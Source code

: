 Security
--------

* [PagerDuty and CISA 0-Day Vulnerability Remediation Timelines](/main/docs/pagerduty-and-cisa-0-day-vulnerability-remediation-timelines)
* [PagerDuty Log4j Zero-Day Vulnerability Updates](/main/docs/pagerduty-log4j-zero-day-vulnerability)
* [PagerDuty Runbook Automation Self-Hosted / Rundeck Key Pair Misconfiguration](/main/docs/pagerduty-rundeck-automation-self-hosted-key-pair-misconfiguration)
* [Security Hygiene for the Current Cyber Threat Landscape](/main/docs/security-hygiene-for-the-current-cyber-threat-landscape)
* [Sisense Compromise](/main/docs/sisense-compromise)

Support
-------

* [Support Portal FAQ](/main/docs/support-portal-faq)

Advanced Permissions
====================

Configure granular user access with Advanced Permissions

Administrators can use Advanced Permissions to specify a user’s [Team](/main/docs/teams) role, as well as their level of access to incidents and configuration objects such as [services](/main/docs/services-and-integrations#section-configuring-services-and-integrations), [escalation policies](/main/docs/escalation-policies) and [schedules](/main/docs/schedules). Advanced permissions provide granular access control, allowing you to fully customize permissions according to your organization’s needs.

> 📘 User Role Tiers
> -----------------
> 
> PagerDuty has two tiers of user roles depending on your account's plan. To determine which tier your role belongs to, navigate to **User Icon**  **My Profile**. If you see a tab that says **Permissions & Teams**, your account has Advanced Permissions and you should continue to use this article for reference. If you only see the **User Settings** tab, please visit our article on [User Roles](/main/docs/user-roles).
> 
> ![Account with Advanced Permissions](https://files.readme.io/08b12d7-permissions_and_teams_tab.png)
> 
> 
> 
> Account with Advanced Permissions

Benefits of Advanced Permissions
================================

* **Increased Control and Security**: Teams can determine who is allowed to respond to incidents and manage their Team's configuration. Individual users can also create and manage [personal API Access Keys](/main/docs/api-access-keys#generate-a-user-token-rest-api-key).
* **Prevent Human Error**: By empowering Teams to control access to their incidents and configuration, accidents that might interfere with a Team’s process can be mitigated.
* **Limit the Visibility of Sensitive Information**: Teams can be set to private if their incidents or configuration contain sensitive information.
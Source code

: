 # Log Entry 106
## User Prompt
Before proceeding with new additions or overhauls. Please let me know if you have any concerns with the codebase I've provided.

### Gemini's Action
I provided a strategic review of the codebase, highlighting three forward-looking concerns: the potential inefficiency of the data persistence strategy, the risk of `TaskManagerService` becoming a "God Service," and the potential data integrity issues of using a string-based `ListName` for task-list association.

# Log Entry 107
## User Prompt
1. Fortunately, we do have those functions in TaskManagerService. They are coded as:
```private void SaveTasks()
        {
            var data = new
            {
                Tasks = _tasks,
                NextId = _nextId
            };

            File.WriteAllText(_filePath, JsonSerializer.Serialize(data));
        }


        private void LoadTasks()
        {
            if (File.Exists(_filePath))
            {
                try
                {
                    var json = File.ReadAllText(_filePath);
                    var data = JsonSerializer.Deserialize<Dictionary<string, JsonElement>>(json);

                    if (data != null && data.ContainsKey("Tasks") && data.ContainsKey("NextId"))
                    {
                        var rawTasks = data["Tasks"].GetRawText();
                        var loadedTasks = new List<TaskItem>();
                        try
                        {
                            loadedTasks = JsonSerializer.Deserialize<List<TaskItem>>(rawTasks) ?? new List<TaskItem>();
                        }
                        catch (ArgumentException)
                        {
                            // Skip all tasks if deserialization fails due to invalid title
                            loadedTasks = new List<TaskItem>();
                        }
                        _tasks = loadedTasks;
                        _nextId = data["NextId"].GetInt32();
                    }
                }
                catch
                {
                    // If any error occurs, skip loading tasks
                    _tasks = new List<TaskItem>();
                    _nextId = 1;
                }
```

→ Assignment
In your reply, write out all of the material exactly as it was given.

→ Task solution
Source code

: Security
--------

* [PagerDuty and CISA 0-Day Vulnerability Remediation Timelines](/main/docs/pagerduty-and-cisa-0-day-vulnerability-remediation-timelines)
* [PagerDuty Log4j Zero-Day Vulnerability Updates](/main/docs/pagerduty-log4j-zero-day-vulnerability)
* [PagerDuty Runbook Automation Self-Hosted / Rundeck Key Pair Misconfiguration](/main/docs/pagerduty-rundeck-automation-self-hosted-key-pair-misconfiguration)
* [Security Hygiene for the Current Cyber Threat Landscape](/main/docs/security-hygiene-for-the-current-cyber-threat-landscape)
* [Sisense Compromise](/main/docs/sisense-compromise)

Support
-------

* [Support Portal FAQ](/main/docs/support-portal-faq)

Advanced Permissions
====================

Configure granular user access with Advanced Permissions

Administrators can use Advanced Permissions to specify a user’s [Team](/main/docs/teams) role, as well as their level of access to incidents and configuration objects such as [services](/main/docs/services-and-integrations#section-configuring-services-and-integrations), [escalation policies](/main/docs/escalation-policies) and [schedules](/main/docs/schedules). Advanced permissions provide granular access control, allowing you to fully customize permissions according to your organization’s needs.

> 📘 User Role Tiers
> -----------------
> 
> PagerDuty has two tiers of user roles depending on your account's plan. To determine which tier your role belongs to, navigate to **User Icon**  **My Profile**. If you see a tab that says **Permissions & Teams**, your account has Advanced Permissions and you should continue to use this article for reference. If you only see the **User Settings** tab, please visit our article on [User Roles](/main/docs/user-roles).
> 
> ![Account with Advanced Permissions](https://files.readme.io/08b12d7-permissions_and_teams_tab.png)
> 
> 
> 
> Account with Advanced Permissions

Benefits of Advanced Permissions
================================

* **Increased Control and Security**: Teams can determine who is allowed to respond to incidents and manage their Team's configuration. Individual users can also create and manage [personal API Access Keys](/main/docs/api-access-keys#generate-a-user-token-rest-api-key).
* **Prevent Human Error**: By empowering Teams to control access to their incidents and configuration, accidents that might interfere with a Team’s process can be mitigated.
* **Limit the Visibility of Sensitive Information**: Teams can be set to private if their incidents or configuration contain sensitive information.
Source code

: # Log Entry 106
## User Prompt
Before proceeding with new additions or overhauls. Please let me know if you have any concerns with the codebase I've provided.

### Gemini's Action
I provided a strategic review of the codebase, highlighting three forward-looking concerns: the potential inefficiency of the data persistence strategy, the risk of `TaskManagerService` becoming a "God Service," and the potential data integrity issues of using a string-based `ListName` for task-list association.

# Log Entry 107
## User Prompt
1. Fortunately, we do have those functions in TaskManagerService. They are coded as:
```private void SaveTasks()
        {
            var data = new
            {
                Tasks = _tasks,
                NextId = _nextId
            };

            File.WriteAllText(_filePath, JsonSerializer.Serialize(data));
        }


        private void LoadTasks()
        {
            if (File.Exists(_filePath))
            {
                try
                {
                    var json = File.ReadAllText(_filePath);
                    var data = JsonSerializer.Deserialize<Dictionary<string, JsonElement>>(json);

                    if (data != null && data.ContainsKey("Tasks") && data.ContainsKey("NextId"))
                    {
                        var rawTasks = data["Tasks"].GetRawText();
                        var loadedTasks = new List<TaskItem>();
                        try
                        {
                            loadedTasks = JsonSerializer.Deserialize<List<TaskItem>>(rawTasks) ?? new List<TaskItem>();
                        }
                        catch (ArgumentException)
                        {
                            // Skip all tasks if deserialization fails due to invalid title
                            loadedTasks = new List<TaskItem>();
                        }
                        _tasks = loadedTasks;
                        _nextId = data["NextId"].GetInt32();
                    }
                }
                catch
                {
                    // If any error occurs, skip loading tasks
                    _tasks = new List<TaskItem>();
                    _nextId = 1;
                }
```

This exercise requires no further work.